[Opening Material provided section]

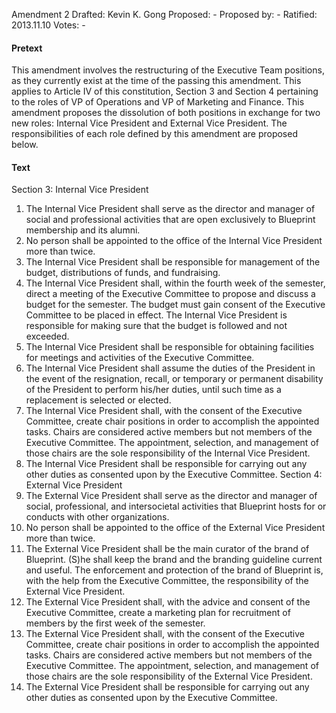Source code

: Amendment 2
Drafted: Kevin K. Gong
Proposed: -
Proposed by: -
Ratified: 2013.11.10
Votes: -

#### Pretext

This amendment involves the restructuring of the Executive Team positions, as they currently exist at the time of the passing this amendment. This applies to Article IV of this constitution, Section 3 and Section 4 pertaining to the roles of VP of Operations and VP of Marketing and Finance. This amendment proposes the dissolution of both positions in exchange for two new roles: Internal Vice President and External Vice President. The responsibilities of each role defined by this amendment are proposed below.

#### Text

Section 3: Internal Vice President
1. The Internal Vice President shall serve as the director and manager of social and professional activities that are open exclusively to Blueprint membership and its alumni.
2. No person shall be appointed to the office of the Internal Vice President more than twice.
3. The Internal Vice President shall be responsible for management of the budget, distributions of funds, and fundraising.
4. The Internal Vice President shall, within the fourth week of the semester, direct a meeting of the Executive Committee to propose and discuss a budget for the semester. The budget must gain consent of the Executive Committee to be placed in effect. The Internal Vice President is responsible for making sure that the budget is followed and not exceeded.
5. The Internal Vice President shall be responsible for obtaining facilities for meetings and activities of the Executive Committee.
6. The Internal Vice President shall assume the duties of the President in the event of the resignation, recall, or temporary or permanent disability of the President to perform his/her duties, until such time as a replacement is selected or elected.
7. The Internal Vice President shall, with the consent of the Executive Committee, create chair positions in order to accomplish the appointed tasks. Chairs are considered active members but not members of the Executive Committee. The appointment, selection, and management of those chairs are the sole responsibility of the Internal Vice President.
8. The Internal Vice President shall be responsible for carrying out any other duties as consented upon by the Executive Committee.
Section 4: External Vice President
1. The External Vice President shall serve as the director and manager of social, professional, and intersocietal activities that Blueprint hosts for or conducts with other organizations. 
2. No person shall be appointed to the office of the External Vice President more than twice.
3. The External Vice President shall be the main curator of the brand of Blueprint. (S)he shall keep the brand and the branding guideline current and useful. The enforcement and protection of the brand of Blueprint is, with the help from the Executive Committee, the responsibility of the External Vice President.
4. The External Vice President shall, with the advice and consent of the Executive Committee, create a marketing plan for recruitment of members by the first week of the semester.
5. The External Vice President shall, with the consent of the Executive Committee, create chair positions in order to accomplish the appointed tasks. Chairs are considered active members but not members of the Executive Committee. The appointment, selection, and management of those chairs are the sole responsibility of the External Vice President.
6. The External Vice President shall be responsible for carrying out any other duties as consented upon by the Executive Committee.

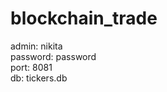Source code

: # blockchain_trade

admin: nikita<br />
password: password<br />
port: 8081<br />
db: tickers.db<br />
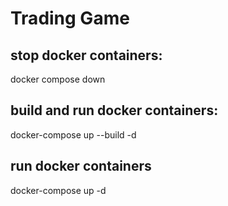 # Trading Game

## stop docker containers:
docker compose down

## build and run docker containers:
docker-compose up --build -d

## run docker containers
docker-compose up -d

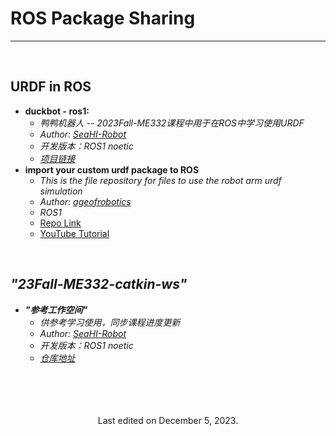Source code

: # ROS Package Sharing

---





<br>

## URDF in ROS

- **duckbot - ros1:** 
  - *鸭鸭机器人  --  2023Fall-ME332课程中用于在ROS中学习使用URDF*
  - *Author:*  [*SeaHI-Robot*](https://github.com/SeaHI-Robot)
  - *开发版本：ROS1 noetic*
  - [*项目链接*](https://github.com/SeaHI-Robot/ROS_Tutorial/tree/master/src/duckbot)
- **import your custom urdf package to ROS**
  - *This is the file repository for files to use the robot arm urdf simulation*
  - *Author:*  [*ageofrobotics*](https://github.com/ageofrobotics)
  - *ROS1*
  - [Repo Link](https://github.com/ageofrobotics/import_your_custom_urdf_package_to_ROS-main)
  - [YouTube Tutorial](https://github.com/ageofrobotics/import_your_custom_urdf_package_to_ROS-main)




<br>



## ***"23Fall-ME332-catkin-ws"***

- ***"参考工作空间"*** 
  - *供参考学习使用，同步课程进度更新*
  - *Author:*  [*SeaHI-Robot*](https://github.com/SeaHI-Robot)
  - *开发版本：ROS1 noetic*
  - [*仓库地址*](https://gitee.com/seahipage/23-fall-me332-catkin-ws)



<br>



<!-- 末尾 -->
<br>
<br>
<br>

<center>
Last edited on December 5, 2023.
</center>


<br>
<br>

[Closing Material provided section]

Your assignment: Using the listing above, reproduce word for word every line from the one containing "docker-compose up --build -d" through the one containing "- **import your custom urdf package to ROS**". Pictures must be left out.

Answer to this problem:
docker-compose up --build -d

## run docker containers
docker-compose up -d

Source code

: # ROS Package Sharing

---





<br>

## URDF in ROS

- **duckbot - ros1:** 
  - *鸭鸭机器人  --  2023Fall-ME332课程中用于在ROS中学习使用URDF*
  - *Author:*  [*SeaHI-Robot*](https://github.com/SeaHI-Robot)
  - *开发版本：ROS1 noetic*
  - [*项目链接*](https://github.com/SeaHI-Robot/ROS_Tutorial/tree/master/src/duckbot)
- **import your custom urdf package to ROS**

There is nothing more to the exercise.